So, I got pulled over by the Letter to the Teacher police…

You know the violation, right?

“Please send a letter that explains the strengths and challenges of your child.   What are the goals you have for your child this year?   We invite you to tell us any additional information that would be helpful.”

I didn’t write a letter.

I can remember when I was asked to do this for The Boy when he went to kindergarten.  Man!  You would have thought that I had won the lottery!  It was my opus!  Chronicle the first born!  I wrote my heart out, cc’d the grandparents, adapted a copy for his baby book, and, in addition, wrote him a Benidiction letter to be opened the day he graduates from high school.

Four kids deep, The Oldest Girls’ teacher had to email me to ask where her letter was.

Now, in my defense, The Oldest Girl has the same two, core teacher this  year as she did last year.  Those teachers sent me the exact letter request again this Fall.  I wrote a damn fine, and wholly complete letter to them last year.   I mean, come on, I live with The Oldest Girl, and they taught her every day.  It’s NOT like they don’t know her already.  Do they really need ANOTHER letter?  So I prioritized.  I had to write the letter for The Baby.  She was off to kindergarten, and neither the teacher nor school knew anything about her.  I wrote the letter for The Middle Girl right away.  I love the teacher she has been assigned, and that teacher holds a special place in her heart for my kids, so, like, you gotta keep the love flowing, right?  The Boy’s teachers did not request a letter.  He’s in middle school, and they really are satisfied with me as a parent if I make him wear deodorant every morning.
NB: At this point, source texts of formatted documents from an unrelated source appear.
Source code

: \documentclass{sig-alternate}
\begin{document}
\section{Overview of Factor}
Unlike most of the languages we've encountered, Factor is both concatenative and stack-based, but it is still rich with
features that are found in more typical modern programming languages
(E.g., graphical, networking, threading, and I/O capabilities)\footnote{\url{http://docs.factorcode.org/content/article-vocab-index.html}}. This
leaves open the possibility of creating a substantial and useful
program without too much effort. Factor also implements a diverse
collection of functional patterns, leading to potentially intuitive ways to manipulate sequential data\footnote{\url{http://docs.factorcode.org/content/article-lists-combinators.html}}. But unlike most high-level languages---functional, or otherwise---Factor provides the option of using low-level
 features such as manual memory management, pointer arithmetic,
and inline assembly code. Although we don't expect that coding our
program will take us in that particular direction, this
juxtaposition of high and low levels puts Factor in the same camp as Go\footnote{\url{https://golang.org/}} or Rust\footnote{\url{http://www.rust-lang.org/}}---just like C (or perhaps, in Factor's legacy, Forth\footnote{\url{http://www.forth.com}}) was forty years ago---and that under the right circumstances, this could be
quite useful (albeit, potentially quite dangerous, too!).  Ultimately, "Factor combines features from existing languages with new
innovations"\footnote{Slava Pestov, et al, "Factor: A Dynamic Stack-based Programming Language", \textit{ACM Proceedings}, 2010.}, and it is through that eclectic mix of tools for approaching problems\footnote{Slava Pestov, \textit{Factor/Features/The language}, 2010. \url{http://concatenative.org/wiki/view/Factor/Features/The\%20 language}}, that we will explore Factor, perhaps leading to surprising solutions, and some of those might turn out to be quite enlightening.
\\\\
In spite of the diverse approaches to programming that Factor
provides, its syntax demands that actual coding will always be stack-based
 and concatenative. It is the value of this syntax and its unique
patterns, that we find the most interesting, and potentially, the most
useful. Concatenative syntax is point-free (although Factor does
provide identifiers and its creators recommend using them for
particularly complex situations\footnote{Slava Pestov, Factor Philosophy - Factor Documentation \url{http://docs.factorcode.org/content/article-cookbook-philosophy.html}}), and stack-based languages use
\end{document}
I confess.  I kind of gave myself permission to skip it.

Then I get the email, “Would love your insights about Oldest Girl when you have the chance.”

In fairness to the teacher, this was a loving and sincere message.  Genuinely, this is a teacher who wants to serve The Oldest girl and support her in every way possible.  I know this.  I believe this.

That said, I so felt like the kid sent to the principal’s office for smacking my gum in class.  Really.  That’s what not turning the letter in on time boiled down to.  Smacking my gum in class.  The attitude problem was entirerly my own.

As some of you veteran parents already know, it’s the tedium of parenting that sometimes breaks Hallelujah.  It’s those phrases or tasks we have to do and say over and over and over and over again that erode enthusiasm like acid rain. Like…making lunches or doing laundry, or “Who’s turn is it to do the litter box?”… Blah, blah, blah!

However, as I confess in I Was The Mamma, the idea of playing nice really resonates with how I was raised, and it was my duty to send in the letter.

I needed to connect to the joy of her.  I needed to let her light of love shine through me.  The Oldest Girl is a TORCH!

I resolved, however, to mix it up this year:

Oldest Girl

Deeply empathic.

Intrinsically driven.

Creative.

Passionate.

Resilient artist.

Ardent friend.

Ready  music.

Perseveres.

TORCH!

intense

convicted

situational intolerance

easily hurt!


Go forth and grow strong in relationships.

Gain confidence through self-investigation.

Stage performances.

Seek opportunities.

Acquire new accuracy and skills.

Honor the truth in the opinions of others.

Rise up.
Drink deeply!

Oldest Girl.

I did my best, it wasn’t much
I couldn’t feel, so I tried to touch
I’ve told the truth, I didn’t come to fool you
And even though
It all went wrong
I’ll stand before the Lord of Song
With nothing on my tongue but Hallelujah!